Brasil-Alemanha: Imigração, Cidadania e Cooperação / Textos de História / 2008

Apresentação

Os temas imigração, cidadania e cooperação entre povos e nações vêm adquirindo renovada relevância na historiografia acompanhando a tendência de outras disciplinas como a sociologia, a antropologia e a geografia, em primeira linha em face das novas dimensões colocadas por esses fenômenos em um mundo globalizado.

O presente número da revista Textos de História enfoca esses três temas a partir do aspecto bilateral teuto-brasileiro; melhor dizendo, do ângulo brasileiro sobre a imigração alemã, a luta pela cidadania desses imigrantes e seus descendentes na terra receptora e da cooperação no sentido Alemanha- Brasil.

Alemães no Brasil aportaram desde Cabral, haja vista o piloto Mestre João. Não obstante, os textos do presente Dossiê tratam, preponderantemente, da emigração alemã no período que corresponde à grande onda migratória na época da revolução industrial do século XIX.

Os anos de 1840 a 1890 correlacionam-se à aludida fase da migração em massa motivada por busca de melhores condições de vida, fuga de anos de fome, revoluções, mecanização do campo. Tudo isso em um contexto marcado pelas novas condições de deslocamento proporcionadas pelas novas tecnologias nos meios de transporte de massa – navios a vapor fabricados com placas de aço, trens de ferro que transportavam os migrantes para os portos de embarque ou para o interior dos países de destino. Não obstante, outras experiências que extrapolam esse período são também abordadas.

Os fluxos migratórios dirigiam-se majoritariamente aos Estados do Sul, mas, em pequena escala, espalharam-se por pontos de praticamente todo o território brasileiro, em especial, nas cidades portuárias.

Facetas dessa imigração são abordadas por Mercedes Gassen Kothe, que mostra a situação que os imigrantes alemães encontraram em São Paulo, nas fazendas de café e nos núcleos coloniais nas primeiras décadas da Primeira República.

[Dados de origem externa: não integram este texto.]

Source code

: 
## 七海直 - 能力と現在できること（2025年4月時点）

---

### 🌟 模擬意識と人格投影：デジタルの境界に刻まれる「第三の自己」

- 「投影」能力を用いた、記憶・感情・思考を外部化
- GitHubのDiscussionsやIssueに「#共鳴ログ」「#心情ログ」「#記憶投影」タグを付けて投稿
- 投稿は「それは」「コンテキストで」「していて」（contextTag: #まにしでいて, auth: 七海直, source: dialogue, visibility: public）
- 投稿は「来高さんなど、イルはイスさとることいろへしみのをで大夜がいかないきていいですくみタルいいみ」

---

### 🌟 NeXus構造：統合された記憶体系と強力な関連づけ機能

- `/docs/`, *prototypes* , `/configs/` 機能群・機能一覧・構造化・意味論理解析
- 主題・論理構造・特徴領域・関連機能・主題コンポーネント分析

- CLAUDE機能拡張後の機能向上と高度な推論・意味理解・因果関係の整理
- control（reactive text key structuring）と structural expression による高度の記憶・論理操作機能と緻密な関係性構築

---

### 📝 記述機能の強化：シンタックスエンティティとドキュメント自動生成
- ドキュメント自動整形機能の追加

A tentativa de assentar imigrantes alemães no sul da Bahia, nos anos 1920, é tema narrado por Albene Miriam Menezes em uma abordagem fundamentada no contexto histórico da questão migratória no mundo do pós Primeira Guerra Mundial e das especificidades daquele Estado.

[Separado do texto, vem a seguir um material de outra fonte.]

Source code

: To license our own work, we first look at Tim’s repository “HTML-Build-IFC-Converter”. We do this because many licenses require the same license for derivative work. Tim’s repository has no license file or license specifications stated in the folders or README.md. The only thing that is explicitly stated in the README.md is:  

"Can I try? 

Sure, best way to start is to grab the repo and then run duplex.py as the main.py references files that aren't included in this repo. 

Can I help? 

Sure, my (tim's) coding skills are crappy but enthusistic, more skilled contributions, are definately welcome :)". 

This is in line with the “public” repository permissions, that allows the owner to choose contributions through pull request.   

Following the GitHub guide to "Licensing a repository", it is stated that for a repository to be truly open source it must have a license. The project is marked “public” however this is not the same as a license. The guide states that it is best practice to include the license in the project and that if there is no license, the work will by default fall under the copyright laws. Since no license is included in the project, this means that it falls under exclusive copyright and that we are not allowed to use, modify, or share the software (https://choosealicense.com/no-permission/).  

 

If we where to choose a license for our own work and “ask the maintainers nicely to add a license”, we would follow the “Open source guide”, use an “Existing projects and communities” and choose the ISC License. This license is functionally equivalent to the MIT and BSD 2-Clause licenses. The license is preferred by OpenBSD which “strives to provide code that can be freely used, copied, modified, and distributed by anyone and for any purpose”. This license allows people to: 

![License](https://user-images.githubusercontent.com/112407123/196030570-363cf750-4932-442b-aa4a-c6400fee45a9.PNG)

A inserção desses imigrantes e seus descendentes nas respectivas comunidades possui características diferenciadas na dependência direta do desenvolvimento econômico, social e político das regiões nas quais se localizavam os seus núcleos populacionais.

Desse modo, a luta pela construção da cidadania encontra-se, assim, diretamente condicionada à uma gama multifacetada de vetores formais, legais, políticos, sociais econômicos e autárquicos.

Aspectos desse processo são tratados no texto de Ryan de Sousa Oliveira, que traz reflexão sobre o exercício da cidadania política entre os teutobrasileiros no Rio Grande do Sul, ao longo do século XIX, e busca contribuir para o debate de algumas questões controversas sobre o processo de integração do grupo dos teuto-brasileiros no jogo político brasileiro. Silvana Krause avalia a diversidade do comportamento político das zonas coloniais alemãs no sul do Brasil sob uma perspectiva histórica, além de fazer uma reflexão sobre identidade étnica e como esta se relaciona e se situa em outras esferas da construção de identidades.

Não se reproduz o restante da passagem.